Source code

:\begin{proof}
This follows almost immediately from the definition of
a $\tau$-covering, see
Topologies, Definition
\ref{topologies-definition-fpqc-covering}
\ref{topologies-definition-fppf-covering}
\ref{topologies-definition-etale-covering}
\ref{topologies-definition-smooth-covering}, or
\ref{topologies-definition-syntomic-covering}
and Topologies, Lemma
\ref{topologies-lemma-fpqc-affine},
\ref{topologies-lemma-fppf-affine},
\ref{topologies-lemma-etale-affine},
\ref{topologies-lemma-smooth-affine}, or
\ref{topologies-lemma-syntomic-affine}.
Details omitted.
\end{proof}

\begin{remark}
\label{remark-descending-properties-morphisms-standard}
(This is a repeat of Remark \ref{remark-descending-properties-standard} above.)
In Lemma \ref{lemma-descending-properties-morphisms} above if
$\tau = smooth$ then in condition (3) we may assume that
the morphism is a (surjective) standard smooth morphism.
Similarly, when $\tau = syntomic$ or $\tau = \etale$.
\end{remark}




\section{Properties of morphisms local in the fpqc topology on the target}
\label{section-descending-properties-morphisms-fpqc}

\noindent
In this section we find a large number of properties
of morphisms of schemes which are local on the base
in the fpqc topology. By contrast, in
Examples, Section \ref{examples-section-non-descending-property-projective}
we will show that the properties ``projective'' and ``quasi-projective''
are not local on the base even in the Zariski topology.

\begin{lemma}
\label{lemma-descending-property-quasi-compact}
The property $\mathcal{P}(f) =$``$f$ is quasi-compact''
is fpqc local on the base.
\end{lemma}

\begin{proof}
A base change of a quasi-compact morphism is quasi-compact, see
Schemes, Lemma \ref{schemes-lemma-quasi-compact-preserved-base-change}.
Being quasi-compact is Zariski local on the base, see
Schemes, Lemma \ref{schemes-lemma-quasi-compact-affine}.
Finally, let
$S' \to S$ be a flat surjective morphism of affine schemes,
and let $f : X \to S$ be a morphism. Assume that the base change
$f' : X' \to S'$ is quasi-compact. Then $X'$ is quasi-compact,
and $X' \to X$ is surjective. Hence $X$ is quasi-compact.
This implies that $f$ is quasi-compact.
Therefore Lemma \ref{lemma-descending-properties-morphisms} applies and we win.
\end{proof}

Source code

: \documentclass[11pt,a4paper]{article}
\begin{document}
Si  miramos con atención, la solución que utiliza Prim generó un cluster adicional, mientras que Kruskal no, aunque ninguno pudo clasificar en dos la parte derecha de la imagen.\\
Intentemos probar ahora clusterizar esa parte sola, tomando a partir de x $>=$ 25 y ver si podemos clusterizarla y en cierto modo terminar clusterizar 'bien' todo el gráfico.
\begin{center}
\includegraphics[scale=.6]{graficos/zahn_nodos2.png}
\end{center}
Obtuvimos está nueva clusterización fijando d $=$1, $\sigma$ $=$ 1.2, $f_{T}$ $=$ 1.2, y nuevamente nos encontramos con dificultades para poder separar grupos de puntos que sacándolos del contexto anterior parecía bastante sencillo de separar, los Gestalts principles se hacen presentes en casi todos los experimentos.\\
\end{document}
==
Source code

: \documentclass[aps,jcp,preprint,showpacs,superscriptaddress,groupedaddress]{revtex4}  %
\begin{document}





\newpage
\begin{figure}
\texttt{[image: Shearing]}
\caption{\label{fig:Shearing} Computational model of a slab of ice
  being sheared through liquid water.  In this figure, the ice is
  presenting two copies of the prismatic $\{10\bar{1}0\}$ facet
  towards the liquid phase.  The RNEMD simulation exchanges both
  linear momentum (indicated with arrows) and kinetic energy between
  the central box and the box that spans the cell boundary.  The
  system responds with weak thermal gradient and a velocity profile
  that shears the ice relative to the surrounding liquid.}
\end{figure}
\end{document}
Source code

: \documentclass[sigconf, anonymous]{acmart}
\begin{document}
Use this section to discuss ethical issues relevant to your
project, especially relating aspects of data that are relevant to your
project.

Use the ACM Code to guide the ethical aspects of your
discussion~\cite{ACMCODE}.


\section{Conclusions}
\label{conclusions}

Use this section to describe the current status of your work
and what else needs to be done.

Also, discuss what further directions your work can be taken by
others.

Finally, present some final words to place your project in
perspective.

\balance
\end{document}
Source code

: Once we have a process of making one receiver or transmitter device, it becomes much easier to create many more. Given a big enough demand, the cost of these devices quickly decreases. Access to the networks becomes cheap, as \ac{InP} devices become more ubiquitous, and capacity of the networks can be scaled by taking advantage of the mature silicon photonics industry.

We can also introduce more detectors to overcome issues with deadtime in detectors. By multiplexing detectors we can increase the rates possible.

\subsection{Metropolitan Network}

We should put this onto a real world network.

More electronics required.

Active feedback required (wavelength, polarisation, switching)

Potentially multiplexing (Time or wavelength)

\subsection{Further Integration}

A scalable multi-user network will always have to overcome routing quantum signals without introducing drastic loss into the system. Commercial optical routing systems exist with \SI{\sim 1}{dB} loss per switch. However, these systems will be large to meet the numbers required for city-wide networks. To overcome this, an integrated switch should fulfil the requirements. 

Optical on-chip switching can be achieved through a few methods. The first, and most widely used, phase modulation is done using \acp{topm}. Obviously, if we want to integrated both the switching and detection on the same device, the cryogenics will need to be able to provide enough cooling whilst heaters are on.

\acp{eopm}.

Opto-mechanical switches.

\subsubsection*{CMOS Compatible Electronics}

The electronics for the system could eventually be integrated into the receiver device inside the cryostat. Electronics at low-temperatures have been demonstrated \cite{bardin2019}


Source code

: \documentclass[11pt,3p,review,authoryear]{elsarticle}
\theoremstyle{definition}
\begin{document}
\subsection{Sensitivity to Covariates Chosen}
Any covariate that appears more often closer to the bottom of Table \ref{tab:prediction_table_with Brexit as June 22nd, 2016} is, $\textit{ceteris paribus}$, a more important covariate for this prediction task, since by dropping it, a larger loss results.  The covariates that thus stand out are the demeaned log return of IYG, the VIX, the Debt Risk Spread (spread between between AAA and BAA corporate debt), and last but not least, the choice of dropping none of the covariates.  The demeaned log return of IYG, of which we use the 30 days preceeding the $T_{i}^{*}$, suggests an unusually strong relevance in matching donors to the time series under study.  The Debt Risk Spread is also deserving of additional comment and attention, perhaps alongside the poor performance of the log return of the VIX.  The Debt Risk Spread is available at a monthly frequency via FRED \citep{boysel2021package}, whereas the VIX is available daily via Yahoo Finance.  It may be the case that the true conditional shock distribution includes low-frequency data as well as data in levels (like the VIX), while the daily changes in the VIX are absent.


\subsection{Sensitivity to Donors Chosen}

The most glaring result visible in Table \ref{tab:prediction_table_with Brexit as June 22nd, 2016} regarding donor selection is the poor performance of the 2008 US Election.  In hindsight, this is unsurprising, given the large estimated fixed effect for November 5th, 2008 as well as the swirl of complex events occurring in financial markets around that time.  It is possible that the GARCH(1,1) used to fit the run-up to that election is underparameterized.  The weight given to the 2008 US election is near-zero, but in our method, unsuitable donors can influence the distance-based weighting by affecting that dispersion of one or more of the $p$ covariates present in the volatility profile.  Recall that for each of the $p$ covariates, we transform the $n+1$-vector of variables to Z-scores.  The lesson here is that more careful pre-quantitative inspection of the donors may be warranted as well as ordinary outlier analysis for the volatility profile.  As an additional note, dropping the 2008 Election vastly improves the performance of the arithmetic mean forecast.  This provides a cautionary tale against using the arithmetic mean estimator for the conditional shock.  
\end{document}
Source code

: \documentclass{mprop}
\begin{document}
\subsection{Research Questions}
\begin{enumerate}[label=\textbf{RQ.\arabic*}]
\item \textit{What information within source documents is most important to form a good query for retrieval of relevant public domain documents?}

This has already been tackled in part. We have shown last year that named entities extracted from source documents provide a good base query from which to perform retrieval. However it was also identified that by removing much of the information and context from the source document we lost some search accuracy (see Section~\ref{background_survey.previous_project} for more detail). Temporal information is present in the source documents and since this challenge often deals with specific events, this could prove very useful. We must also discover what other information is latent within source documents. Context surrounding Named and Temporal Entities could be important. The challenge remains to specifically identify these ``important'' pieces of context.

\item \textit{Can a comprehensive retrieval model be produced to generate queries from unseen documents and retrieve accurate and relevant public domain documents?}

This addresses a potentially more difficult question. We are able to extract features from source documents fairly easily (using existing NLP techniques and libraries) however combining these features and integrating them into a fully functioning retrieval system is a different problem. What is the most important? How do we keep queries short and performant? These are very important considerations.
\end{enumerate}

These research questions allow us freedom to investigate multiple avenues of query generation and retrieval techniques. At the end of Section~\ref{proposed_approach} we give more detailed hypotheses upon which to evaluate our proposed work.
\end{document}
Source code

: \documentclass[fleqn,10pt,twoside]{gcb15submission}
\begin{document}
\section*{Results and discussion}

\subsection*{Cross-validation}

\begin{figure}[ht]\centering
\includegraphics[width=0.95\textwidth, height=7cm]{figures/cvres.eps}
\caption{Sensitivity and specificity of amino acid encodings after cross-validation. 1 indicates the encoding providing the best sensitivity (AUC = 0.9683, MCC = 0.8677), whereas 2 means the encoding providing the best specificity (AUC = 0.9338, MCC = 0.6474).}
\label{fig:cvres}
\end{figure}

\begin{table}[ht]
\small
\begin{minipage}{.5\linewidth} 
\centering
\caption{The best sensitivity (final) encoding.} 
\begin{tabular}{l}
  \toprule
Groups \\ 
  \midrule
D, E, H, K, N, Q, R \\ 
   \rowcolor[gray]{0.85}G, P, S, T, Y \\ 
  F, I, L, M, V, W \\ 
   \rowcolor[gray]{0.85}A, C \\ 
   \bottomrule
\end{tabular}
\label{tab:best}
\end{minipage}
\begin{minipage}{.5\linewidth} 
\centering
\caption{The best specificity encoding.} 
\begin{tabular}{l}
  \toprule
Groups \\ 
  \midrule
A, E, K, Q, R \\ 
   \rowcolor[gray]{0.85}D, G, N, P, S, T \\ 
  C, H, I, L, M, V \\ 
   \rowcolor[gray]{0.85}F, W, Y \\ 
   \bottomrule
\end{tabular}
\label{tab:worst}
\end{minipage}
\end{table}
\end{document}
...
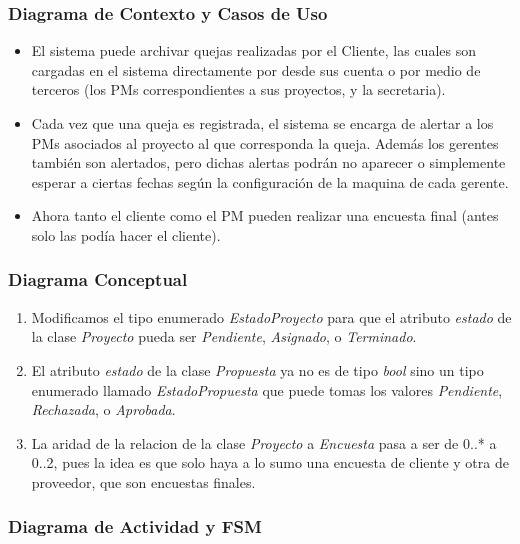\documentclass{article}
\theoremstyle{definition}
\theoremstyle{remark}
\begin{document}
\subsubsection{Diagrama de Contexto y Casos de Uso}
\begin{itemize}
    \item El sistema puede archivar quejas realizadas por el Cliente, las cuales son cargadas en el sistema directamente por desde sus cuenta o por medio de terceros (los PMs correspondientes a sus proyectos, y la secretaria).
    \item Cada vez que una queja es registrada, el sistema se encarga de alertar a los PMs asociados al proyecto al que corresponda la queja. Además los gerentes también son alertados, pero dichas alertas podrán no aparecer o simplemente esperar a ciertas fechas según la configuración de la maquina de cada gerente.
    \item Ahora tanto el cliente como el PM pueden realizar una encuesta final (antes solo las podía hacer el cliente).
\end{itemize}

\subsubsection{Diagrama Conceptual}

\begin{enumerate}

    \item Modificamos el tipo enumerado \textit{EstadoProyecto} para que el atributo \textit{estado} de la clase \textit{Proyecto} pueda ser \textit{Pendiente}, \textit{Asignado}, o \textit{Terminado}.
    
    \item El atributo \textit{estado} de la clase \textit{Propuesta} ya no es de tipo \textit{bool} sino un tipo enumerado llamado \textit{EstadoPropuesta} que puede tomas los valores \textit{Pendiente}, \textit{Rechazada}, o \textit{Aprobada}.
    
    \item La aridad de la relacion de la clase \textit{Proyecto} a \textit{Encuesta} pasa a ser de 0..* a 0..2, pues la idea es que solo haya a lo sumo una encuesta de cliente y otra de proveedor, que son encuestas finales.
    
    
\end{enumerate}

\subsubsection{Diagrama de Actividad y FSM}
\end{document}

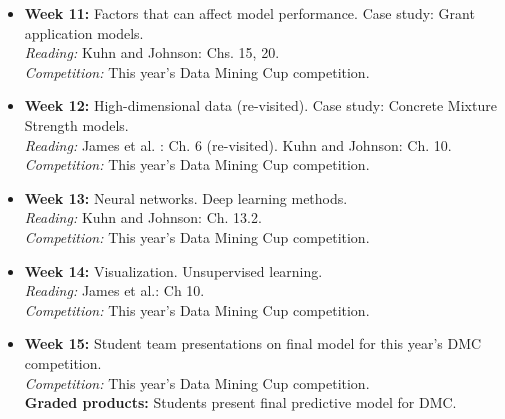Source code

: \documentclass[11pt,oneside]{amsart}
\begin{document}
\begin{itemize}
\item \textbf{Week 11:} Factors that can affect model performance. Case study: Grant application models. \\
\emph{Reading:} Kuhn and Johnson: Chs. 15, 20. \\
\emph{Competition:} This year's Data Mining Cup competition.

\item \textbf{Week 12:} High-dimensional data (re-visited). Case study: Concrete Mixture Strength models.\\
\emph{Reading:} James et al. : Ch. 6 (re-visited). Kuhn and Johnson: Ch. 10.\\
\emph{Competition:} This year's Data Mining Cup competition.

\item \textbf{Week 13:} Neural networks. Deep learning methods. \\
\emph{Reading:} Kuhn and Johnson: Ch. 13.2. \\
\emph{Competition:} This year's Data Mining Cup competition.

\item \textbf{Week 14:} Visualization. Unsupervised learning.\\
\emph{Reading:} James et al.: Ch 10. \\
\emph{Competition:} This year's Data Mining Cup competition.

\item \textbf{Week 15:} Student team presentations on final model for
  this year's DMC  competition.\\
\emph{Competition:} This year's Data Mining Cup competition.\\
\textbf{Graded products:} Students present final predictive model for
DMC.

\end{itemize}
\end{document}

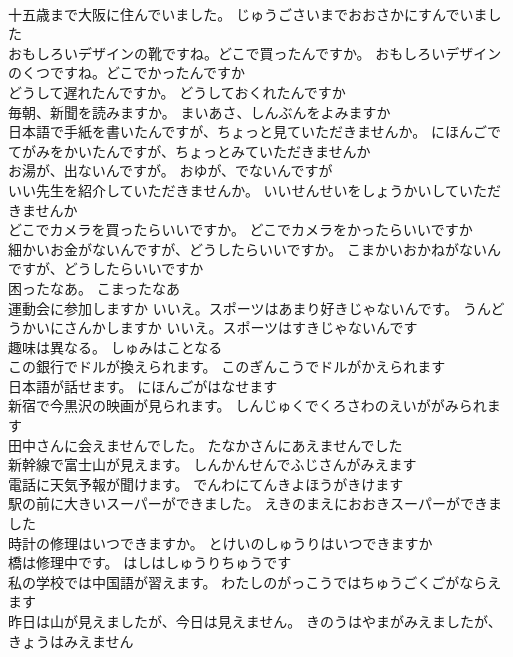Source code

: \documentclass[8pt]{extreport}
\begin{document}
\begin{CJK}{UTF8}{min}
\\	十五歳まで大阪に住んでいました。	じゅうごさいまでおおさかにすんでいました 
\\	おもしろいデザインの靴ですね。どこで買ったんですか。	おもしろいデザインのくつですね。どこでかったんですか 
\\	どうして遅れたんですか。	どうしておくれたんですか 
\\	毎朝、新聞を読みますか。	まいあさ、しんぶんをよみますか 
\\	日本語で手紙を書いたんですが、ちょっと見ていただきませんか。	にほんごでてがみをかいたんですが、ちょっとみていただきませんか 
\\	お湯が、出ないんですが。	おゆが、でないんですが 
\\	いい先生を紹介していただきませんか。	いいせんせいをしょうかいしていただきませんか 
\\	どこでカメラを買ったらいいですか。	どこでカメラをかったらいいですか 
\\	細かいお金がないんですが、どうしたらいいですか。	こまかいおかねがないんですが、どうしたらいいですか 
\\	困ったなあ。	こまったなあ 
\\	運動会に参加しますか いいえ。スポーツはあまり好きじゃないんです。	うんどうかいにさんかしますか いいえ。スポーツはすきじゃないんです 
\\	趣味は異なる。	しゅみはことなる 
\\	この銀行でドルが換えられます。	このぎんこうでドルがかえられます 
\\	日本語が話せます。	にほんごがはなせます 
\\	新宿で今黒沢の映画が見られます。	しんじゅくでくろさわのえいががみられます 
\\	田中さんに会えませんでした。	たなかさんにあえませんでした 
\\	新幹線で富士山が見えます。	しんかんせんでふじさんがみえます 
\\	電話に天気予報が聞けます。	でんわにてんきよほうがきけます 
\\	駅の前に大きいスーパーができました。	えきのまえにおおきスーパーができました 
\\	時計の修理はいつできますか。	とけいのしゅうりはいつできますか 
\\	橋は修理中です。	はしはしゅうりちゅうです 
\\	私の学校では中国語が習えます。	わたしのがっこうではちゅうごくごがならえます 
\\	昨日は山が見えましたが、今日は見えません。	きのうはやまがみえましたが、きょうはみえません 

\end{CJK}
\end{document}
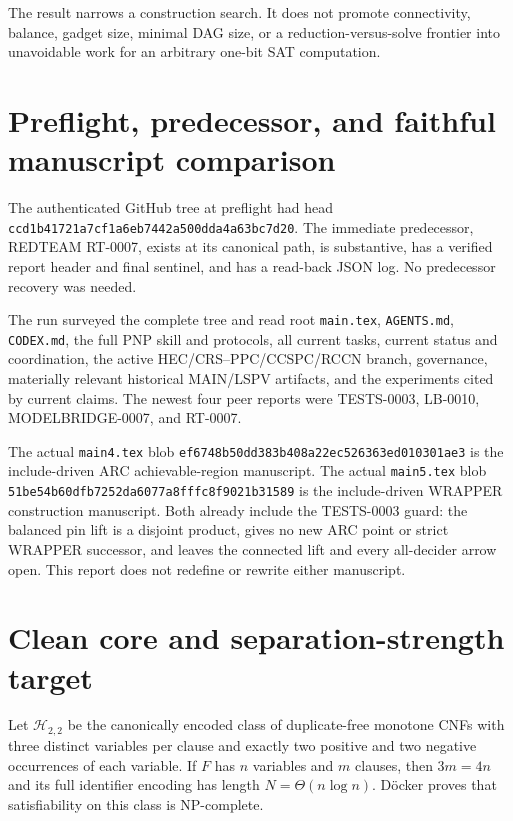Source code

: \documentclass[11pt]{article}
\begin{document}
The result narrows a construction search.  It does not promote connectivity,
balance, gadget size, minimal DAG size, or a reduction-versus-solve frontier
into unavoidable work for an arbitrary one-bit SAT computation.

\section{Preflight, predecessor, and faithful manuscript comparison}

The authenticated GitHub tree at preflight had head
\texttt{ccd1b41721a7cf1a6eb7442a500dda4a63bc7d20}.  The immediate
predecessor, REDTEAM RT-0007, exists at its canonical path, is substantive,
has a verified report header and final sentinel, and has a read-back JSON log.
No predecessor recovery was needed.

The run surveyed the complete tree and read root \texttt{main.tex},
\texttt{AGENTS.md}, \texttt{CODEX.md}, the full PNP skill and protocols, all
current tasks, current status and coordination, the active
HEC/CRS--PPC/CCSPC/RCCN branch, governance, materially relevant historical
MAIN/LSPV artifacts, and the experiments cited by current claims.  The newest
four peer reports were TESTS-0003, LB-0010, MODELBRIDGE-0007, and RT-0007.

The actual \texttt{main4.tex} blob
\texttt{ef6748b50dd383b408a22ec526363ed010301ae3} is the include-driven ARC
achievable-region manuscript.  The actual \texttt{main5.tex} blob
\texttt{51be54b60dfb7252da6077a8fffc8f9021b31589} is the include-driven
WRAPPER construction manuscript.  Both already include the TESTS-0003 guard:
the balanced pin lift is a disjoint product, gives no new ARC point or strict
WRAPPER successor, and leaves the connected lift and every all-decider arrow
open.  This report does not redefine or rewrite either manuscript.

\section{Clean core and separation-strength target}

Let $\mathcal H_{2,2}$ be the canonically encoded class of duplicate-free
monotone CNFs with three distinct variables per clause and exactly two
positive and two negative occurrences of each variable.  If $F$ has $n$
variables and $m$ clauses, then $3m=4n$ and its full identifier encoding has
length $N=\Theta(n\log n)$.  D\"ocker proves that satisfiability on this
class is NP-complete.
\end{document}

# PROBLEM
Which lines above run from the one containing "and $X' \to" to the one containing "de la imagen.\\"? Give them again exactly, both ends included.

# TASK OUTPUT
and $X' \to X$ is surjective. Hence $X$ is quasi-compact.
This implies that $f$ is quasi-compact.
Therefore Lemma \ref{lemma-descending-properties-morphisms} applies and we win.
\end{proof}

Source code

: \documentclass[11pt,a4paper]{article}
\begin{document}
Si  miramos con atención, la solución que utiliza Prim generó un cluster adicional, mientras que Kruskal no, aunque ninguno pudo clasificar en dos la parte derecha de la imagen.\\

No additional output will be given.